Doug CHERRY, Appellant,
v.
James R. LEE, Appellee.
No. B14-93-00887-CV.
Court of Appeals of Texas, Houston (14th Dist.).
April 20, 1995.*330 George M. Bishop, Houston, for appellant.
Joe S. Maida, Houston, for appellee.
Before LEE, AMIDEI and EDELMAN, JJ.
OPINION
AMIDEI, Justice.
This is an appeal from a judgment awarding appellee, James Lee, an attorney referral fee. On remand from the reversal of a summary judgment, the trial court adopted the facts stated in the appellate court's decision, and only allowed evidence to be presented on the amount of the attorney's fees. We reverse and remand.
In 1984, appellee, a then-licensed attorney, referred a personal injury case to appellant. They entered a written agreement whereby appellant was to pay appellee a percentage of any legal fee he earned in the case. Subsequently, appellee resigned his license to practice law. Thereafter, appellant settled the personal injury case. Appellant refused to pay appellee his referral fee, asserting that the agreement was void because attorney's fees may not be shared with a non-lawyer. Appellant moved for summary judgment on this affirmative defense, and the trial court granted it.

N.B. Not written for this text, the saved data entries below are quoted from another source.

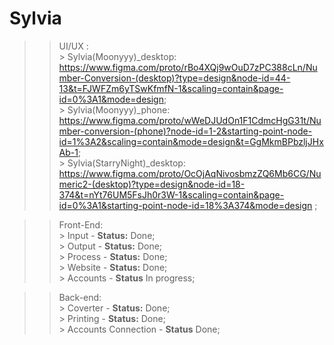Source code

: # Sylvia

>> UI/UX : <br> 
          > Sylvia(Moonyyy)_desktop: https://www.figma.com/proto/rBo4XQj9wOuD7zPC388cLn/Number-Conversion-(desktop)?type=design&node-id=44-13&t=FJWFZm6yTSwKfmfN-1&scaling=contain&page-id=0%3A1&mode=design; <br>
          > Sylvia(Moonyyy)_phone: https://www.figma.com/proto/wWeDJUdOn1F1CdmcHgG31t/Number-conversion-(phone)?node-id=1-2&starting-point-node-id=1%3A2&scaling=contain&mode=design&t=GgMkmBPbzljJHxAb-1; <br>
          > Sylvia(StarryNight)_desktop: https://www.figma.com/proto/OcOjAqNivosbmzZQ6Mb6CG/Numeric2-(desktop)?type=design&node-id=18-374&t=nYt76UM5FsJh0r3W-1&scaling=contain&page-id=0%3A1&starting-point-node-id=18%3A374&mode=design ; <br>

>> Front-End:<br>
          > Input - **Status:** Done; <br>
          > Output - **Status:** Done;<br>
          > Process - **Status:** Done;<br>
          > Website - **Status:** Done;<br>
          > Accounts - **Status** In progress; <br>

>> Back-end:<br>
          > Coverter - **Status:** Done;<br>
          > Printing - **Status:** Done;<br>
          > Accounts Connection - **Status** Done; <br>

Appellee appealed, and the case came before our court. We held that a non-lawyer may recover a referral fee if he was licensed when he referred the case, the referral ended his legal duties to the client, and he had performed all that was required of him under the referral contract prior to his resignation or disbarment. Lee v. Cherry, 812 S.W.2d 361, 363 (Tex.App.Houston [14th Dist.] 1991, writ denied). We also held that an attorney is entitled to recover a contingent fee if the contract is executed and complete. Id. at 364. Accordingly, we reversed the summary judgment on a question of law and remanded the cause to the trial court for proceedings consistent with our opinion. Id.
On remand, the trial court held that the appellate court's opinion set out the facts of the case, and he was constrained to adopt them as the facts of the case on remand. The trial judge refused to hear any evidence on facts other than the amount of the attorney's fee. Then he rendered judgment for appellee, and appellant perfected this appeal.
The appellate court has no power to find facts; it may only set aside a finding of facts which a jury or trial judge has improperly found. Choate v. San Antonio & A.P. Ry. Co., 91 Tex. 406, 44 S.W. 69 (1898); Pool v. Ford Motor Co., 715 S.W.2d 629, 633-34 (Tex.1986). In the present case, the facts were never determined by a jury or the trial judge. In reciting the facts from the briefs and the record, the appellate court was merely presenting the background necessary to understand the legal issues. It was not a determination of the facts. The facts of this case must be determined by summary judgment, trial, or other manner consistent with the Texas Rules of Civil Procedure. Accordingly, we sustain appellant's first point of error and reverse and remand for a determination of the facts and application of those facts to the laws, consistent with the legal issues set forth in our prior opinion as well as in this opinion. See Lee, 812 S.W.2d 361.
*331 Appellant argues in his second point of error that the trial court erred in failing to grant his motion for judgment at the conclusion of appellee's case. We disagree. Tex.R.App.P. 52(a) requires the complaining party to either obtain a ruling upon his request, objection or motion, or lodge an objection to the court's refusal to rule to preserve the complaint for appeal. The trial judge never made a ruling on appellant's request for discovery sanctions, and appellant never objected to the failure of the court to rule. There is nothing for us to review.
The trial judge prevented appellee from presenting evidence to prove his case by adopting the facts set out in the appellate decision, and refusing to hear evidence on those issues. Appellee's failure to present his case was through no fault of his own. We overrule appellant's second point of error.
We reverse and remand for proceedings consistent with this opinion.